Introduction/Background After the LACC trial, the scientific evidence has focused on confirming and finding the cause of why the open route presents better results than minimally invasive surgery (MIS). Even though the independent factors involved in relapse has not been studied.
Primary objective to know the independent clinical, surgical and anatomopathological factors involved in the relapse of patients with stage IB1 cervical cancer who underwent radical hysterectomy (2013–2014).
Secondary objective To create a risk predictive index (RPI) that allows us to better select and stratify patients with a higher probability of relapse.
Methods Starting from 1272 patients from the European database belonging to the SUCCOR study and after applying the different inclusion and exclusion criteria we obtained 1156 patients. We randomly divided our sample into a test group and a validation group in a proportion of 60% to 40%.

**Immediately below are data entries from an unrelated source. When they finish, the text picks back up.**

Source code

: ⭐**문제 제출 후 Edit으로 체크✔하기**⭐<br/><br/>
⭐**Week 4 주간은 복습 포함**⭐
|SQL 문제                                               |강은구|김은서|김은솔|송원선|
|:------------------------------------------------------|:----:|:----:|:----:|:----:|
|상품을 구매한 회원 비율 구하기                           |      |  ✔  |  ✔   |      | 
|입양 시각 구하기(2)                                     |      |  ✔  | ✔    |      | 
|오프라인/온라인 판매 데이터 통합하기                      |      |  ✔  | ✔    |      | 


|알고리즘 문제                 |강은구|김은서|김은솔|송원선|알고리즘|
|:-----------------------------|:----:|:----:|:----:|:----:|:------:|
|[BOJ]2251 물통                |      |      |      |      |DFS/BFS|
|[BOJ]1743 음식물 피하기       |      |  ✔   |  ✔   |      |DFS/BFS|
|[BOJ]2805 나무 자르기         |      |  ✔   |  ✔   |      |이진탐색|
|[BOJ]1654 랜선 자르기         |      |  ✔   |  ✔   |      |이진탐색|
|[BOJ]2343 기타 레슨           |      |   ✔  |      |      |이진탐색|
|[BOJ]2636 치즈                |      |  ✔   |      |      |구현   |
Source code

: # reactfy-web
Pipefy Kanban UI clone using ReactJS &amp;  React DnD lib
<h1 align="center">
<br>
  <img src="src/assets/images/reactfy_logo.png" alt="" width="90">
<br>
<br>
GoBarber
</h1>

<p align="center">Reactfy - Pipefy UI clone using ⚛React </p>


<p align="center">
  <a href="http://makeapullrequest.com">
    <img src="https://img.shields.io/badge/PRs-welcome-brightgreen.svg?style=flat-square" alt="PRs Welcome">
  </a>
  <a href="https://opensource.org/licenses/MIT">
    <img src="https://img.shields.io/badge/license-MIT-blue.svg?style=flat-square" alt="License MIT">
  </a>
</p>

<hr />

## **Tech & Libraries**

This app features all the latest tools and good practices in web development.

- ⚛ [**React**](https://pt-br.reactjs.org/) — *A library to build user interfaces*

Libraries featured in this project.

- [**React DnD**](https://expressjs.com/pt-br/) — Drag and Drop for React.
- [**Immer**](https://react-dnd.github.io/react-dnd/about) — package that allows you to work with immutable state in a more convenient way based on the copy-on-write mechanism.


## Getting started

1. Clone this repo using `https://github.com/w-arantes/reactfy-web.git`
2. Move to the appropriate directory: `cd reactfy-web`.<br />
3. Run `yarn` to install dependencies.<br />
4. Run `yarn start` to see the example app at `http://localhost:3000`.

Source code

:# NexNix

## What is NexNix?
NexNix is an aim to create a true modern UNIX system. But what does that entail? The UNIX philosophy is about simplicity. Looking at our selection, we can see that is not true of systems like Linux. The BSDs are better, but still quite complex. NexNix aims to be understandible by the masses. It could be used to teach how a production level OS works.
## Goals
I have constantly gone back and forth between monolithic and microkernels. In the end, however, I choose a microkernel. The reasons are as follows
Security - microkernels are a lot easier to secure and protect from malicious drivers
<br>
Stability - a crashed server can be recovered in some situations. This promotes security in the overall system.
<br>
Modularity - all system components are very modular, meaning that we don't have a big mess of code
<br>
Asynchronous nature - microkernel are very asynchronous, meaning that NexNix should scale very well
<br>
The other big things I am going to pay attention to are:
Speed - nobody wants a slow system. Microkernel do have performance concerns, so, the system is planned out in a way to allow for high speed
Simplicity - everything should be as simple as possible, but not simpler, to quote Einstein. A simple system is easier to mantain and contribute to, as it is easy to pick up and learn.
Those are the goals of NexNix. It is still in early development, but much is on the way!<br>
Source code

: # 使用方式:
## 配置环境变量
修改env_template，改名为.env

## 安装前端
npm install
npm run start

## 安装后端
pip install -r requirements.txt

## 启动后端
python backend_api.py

The test group was used to identify the variables independently associated with relapse and to define the relapse RPI. The RPI was applied to calculate a relapse risk score for each participant in the validation group. According to their risk of relapse, participants were classified into 3 risk groups.
Results Women who relapse are more likely to have tumours larger than 2 cm on imaging assessment (OR 2.15, 95% CI 1.33- 3.5) and to undergo MIS (OR 1.61, 95% CI 1.00- 2.57). On the other hand, conisation is inversely associated with the risk of relapse (OR 0.31, 95% CI 0.17- 0.60).
The AUC in the validation group for RPI is (0.72; 95% CI 0.65- 0.79).
Depending on their score, patients were classified at low, medium or high risk of relapse. The relapse rate observed in each group was 3.4%, 9.8% and 21.3% respectively.
With a median follow-up of 58 months, the mean DFS in the validation group for low, medium and high risk categories were 75.4 (95% CI 73.8- 76.9), 75.5 (95% CI 72.4- 78.5) and 64.1 (95% CI 59.4- 68.9) months respectively (P < 0.001).
Conclusion Our risk predictor index proved to be valid and therefore may help to identify those patients who would benefit from adjuvant therapy and close follow-up after radical hysterectomy.